Add the carrots, charred onion and ginger, garlic gloves, stock, soy, and fish sauce to the pot. Bring the mixture to a boil. Then, bring back down to a simmer and allow to simmer for about 40 minutes, so the flavors can develop.
A traditional pho starts by making a homemade stock. I skipped this step because, in all honesty, I didn’t really feel like buying bones and making a homemade stock (I was a bit intimidated; but will try that one day!). I just bought a good beef stock at my local grocery store. I found that the beef stock has a richer, stronger flavor that I preferred in my pho; but beef broth totally works as well and will lead to a more mellow tasting broth.
As the soup simmers away on your stove, your home will be filled with beautiful aromas of warming spices and automatics. It’s like a homemade spiced candle! It will also make you very hungry. But be patient – the longer this simmers, the more flavor develops in the broth.
Also, while the broth cooks, you can make the rice noodles and prepare the meat. Cook the rice noodles to the package instructions. Also, cut the steak into paper thin strips and salt and pepper the strips).
After the soup is done cooking, strain out the spices and vegetables so you are only left with the beautiful broth.
Place the desired amount of noodles to the bottom of the bowl. Add on the 5-6 strips of the raw thin steak. (or more if you like). Ladle on the broth till it covers the noodles and beef. The heat from the liquid will actually cook your steak to a perfect medium rare.
Now for the fun part. The toppings. Add on your herbs, mint, cilantro, and basil. I also added some siracha for heat and hoisin for sweetness and umami. I added some bean sprouts for texture and green onions for a little crunch and bite. Finally, I hit it with a squeeze of fresh lime for an acidic pop.

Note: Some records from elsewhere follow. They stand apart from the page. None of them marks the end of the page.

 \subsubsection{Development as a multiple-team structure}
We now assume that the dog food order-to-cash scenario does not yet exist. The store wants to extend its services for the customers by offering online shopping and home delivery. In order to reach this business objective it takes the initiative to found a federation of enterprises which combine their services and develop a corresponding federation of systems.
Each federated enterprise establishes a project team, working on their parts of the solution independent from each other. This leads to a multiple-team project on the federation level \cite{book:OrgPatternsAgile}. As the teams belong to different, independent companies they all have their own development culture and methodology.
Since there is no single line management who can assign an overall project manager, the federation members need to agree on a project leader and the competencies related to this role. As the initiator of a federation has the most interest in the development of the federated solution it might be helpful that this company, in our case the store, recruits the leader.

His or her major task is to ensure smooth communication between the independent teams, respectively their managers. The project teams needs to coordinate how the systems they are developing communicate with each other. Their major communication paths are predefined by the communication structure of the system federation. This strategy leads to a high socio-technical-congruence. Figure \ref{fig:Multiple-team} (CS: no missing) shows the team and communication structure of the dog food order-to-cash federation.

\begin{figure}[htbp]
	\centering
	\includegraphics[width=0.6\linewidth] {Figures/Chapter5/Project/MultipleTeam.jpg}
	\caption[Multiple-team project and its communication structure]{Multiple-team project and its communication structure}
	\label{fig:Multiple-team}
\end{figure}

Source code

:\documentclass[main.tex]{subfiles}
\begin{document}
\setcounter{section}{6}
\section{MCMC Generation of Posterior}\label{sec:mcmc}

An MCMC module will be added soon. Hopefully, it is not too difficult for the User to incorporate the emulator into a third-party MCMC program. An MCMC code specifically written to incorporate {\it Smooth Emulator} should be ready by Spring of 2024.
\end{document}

Dig in! And be prepared to be amazed.
Eating this soup is an experience. First, you get the subtle, rich flavors of the broth. It’s got hints of comforting spices, and pops of umami from the beef stock, soy, and fish sauce. The herbs add freshness to the dish. The steak is tender and cooked perfectly from the broth. And the noodles make it fun to slurp up all the goodness.
Trust me, this is so much better than your ordinary noodle soup.
You need to make this on a cold winter’s night. It will warm your soul and just make you happy.
A nutritious, automatic, delicious soup consisting of a flavorful, spiced broth, thinly sliced sirloin steak, rice noodles, and array of fresh herbs.
- 4 cups beef stock or broth
- 2 star anise pods
- 5 cloves
- 2 cinnamon sticks
- 1 yellow onion
- 3 carrots
- 2 large ginger pieces
- 3 cloves garlic
- 2 tablespoons soy
- 1 tablespoon fish sauce
- pinch red pepper flakes
- 4 cups beef stock
- 1 pound sirloin steak cut into very thin strips
- 1 package rice noodles thin or thick
- 1 bunch basil, mint, cilantro of each
- 1 fresno chili
- 1/4 cup hoisin
- 1/4 cup siracha
- 1 bunch green onions cut into thin slices
- 1 can bean sprouts
In the broiler, char onions and ginger. This will take 5-10 minutes. You want to develop a dark, almost burnt marks on the onion and ginger.
Meanwhile, toast the whole spices in a large soup pot over medium-high heat.
Add broth/stock, soy, fish sauce, carrots, garlic, and charred onion and ginger and bring to a boil. Simmer for about 40 minutes, or until favors develop and the broth is packed with the flavors of the spices.
While the both develops, prepare the noodles to package directions.
Add the cooked noodles to the bottom of a bowl. Place raw steak strips on top of the noodles. Laddle hot broth in the bowl and over steak. The hot liquid will cook the steak to a beautiful medium rare.
Finish soup with your favorite toppings (the ingredient list of toppings is enough for about 6 bowls worth).